The Peculiar Presence of the Islamic State in Kunar

AAN 2 min

The Diplomat, 14 May 2019

A fascinating on-the-ground reportage from Kunar by Franz Marty about IS presence in this eastern province – a good antidote to  latest alarmist pieces about IS planning to attack the US and Russian allegations about 5,000 Daesh fighters in northern Afghanistan. According to this report, Daesh took over two villages there. Marty writes:

Almost all available sources – refugees as well as government officials – indicated that the attacking Islamic State fighters were predominantly locals. Beyond that, information is scarce and the little that is available could not be independently verified. (…) Allegations regarding some foreign fighters among the Islamic State group in Chapa Dara lacked any detail and, therefore, cannot be assessed.

(…) there is anecdotal evidence that at least some alleged Islamic State fighters in Kunar have simply adopted a vague, locally-colored version of the Islamic State. In some cases this apparently happened for opportunistic reasons, usually fallouts with other insurgent groups that they were previously affiliated with. Defections were arguably also supported by the fact that many Kunaris (contrary to most other Afghans) are Salafists, which – due to ideological similarities – makes them more susceptible to switching to the Islamic State.

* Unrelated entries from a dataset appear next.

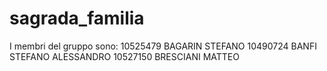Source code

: # sagrada_familia
I membri del gruppo sono:
10525479 BAGARIN STEFANO 
10490724 BANFI STEFANO ALESSANDRO 
10527150 BRESCIANI MATTEO 
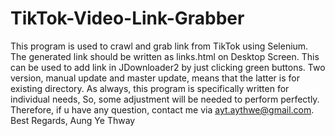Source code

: # TikTok-Video-Link-Grabber
This program is used to crawl and grab link from TikTok using Selenium. The generated link should be written as links.html on Desktop Screen. This can be used to add link in JDownloader2 by just clicking green buttons. Two version, manual update and master update, means that the latter is for existing directory. As always, this program is specifically written for individual needs, So, some adjustment will be needed to perform perfectly. Therefore, if u have any question, contact me via ayt.aythwe@gmail.com.
Best Regards,
Aung Ye Thway
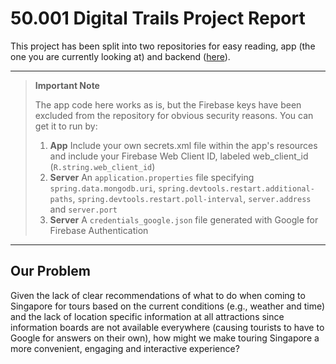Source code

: # 50.001 Digital Trails Project Report

This project has been split into two repositories for easy reading, app (the one you are currently looking at) and backend ([here](https://github.com/nigelpoh/Digital-Trails-Backend)). 
***
> **Important Note**
>
> The app code here works as is, but the Firebase keys have been excluded from the repository for obvious security reasons. You can get it to run by:
>
> 1. **App** Include your own secrets.xml file within the app's resources and include your Firebase Web Client ID, labeled web_client_id (`R.string.web_client_id`)
> 2. **Server** An `application.properties` file specifying `spring.data.mongodb.uri`, `spring.devtools.restart.additional-paths`, `spring.devtools.restart.poll-interval`, `server.address` and `server.port`
> 3. **Server** A `credentials_google.json` file generated with Google for Firebase Authentication
***

## Our Problem

Given the lack of clear recommendations of what to do when coming to Singapore for tours based on the current conditions (e.g., weather and time) and the lack of location specific information at all attractions since information boards are not available everywhere (causing tourists to have to Google for answers on their own), how might we make touring Singapore a more convenient, engaging and interactive experience?
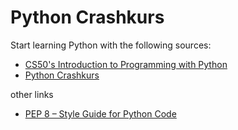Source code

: # Python Crashkurs

Start learning Python with the following sources:
- [CS50's Introduction to Programming with Python](https://learning.edx.org/course/course-v1:HarvardX+CS50P+Python/home)
- [Python Crashkurs](https://dpunkt.de/produkt/python-crashkurs-2/)

other links
- [PEP 8 – Style Guide for Python Code](https://peps.python.org/pep-0008/)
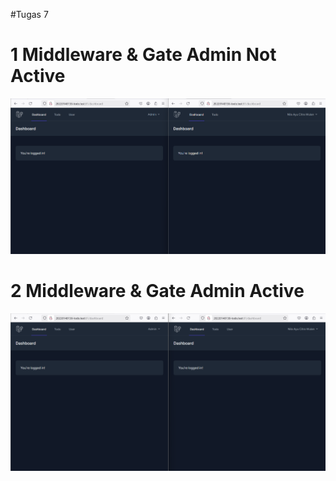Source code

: #Tugas 7

# 1 Middleware & Gate Admin Not Active
![alt text](<screenshot/tugas7/Screenshot 2025-05-03 160205.png>)

# 2 Middleware & Gate Admin Active 
![alt text](<screenshot/tugas7/Screenshot 2025-05-03 160653.png>)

Further complicating the above is that some alleged Islamic State commanders in Kunar have a more-than-checkered history, with various sources at times contradicting each other as to which faction they have belonged to. 

{…) assertions made by local officials and in other reports that the Islamic State fighters in Chapa Dara have operational links to the group’s main Afghan strongholds in the neighboring province of Nangarhar could neither be verified nor disproved, as they were not accompanied by the avowedly existing evidence. (…)

All this raises the question of whether, or to what extent, such alleged Islamic State fighters in Kunar can be seen as full-fledged members of the Islamic State, or might rather be rogue opportunists who use the purported caliphate’s notoriety to raise their profiles and whose activities are in turn sometimes claimed by Amaqto inflate the group’s reach. Or whether some of them are incorrectly referred to as Islamic State fighters, solely because of their extreme Salafist views, as has apparently happened at least in one case in another province in Afghanistan.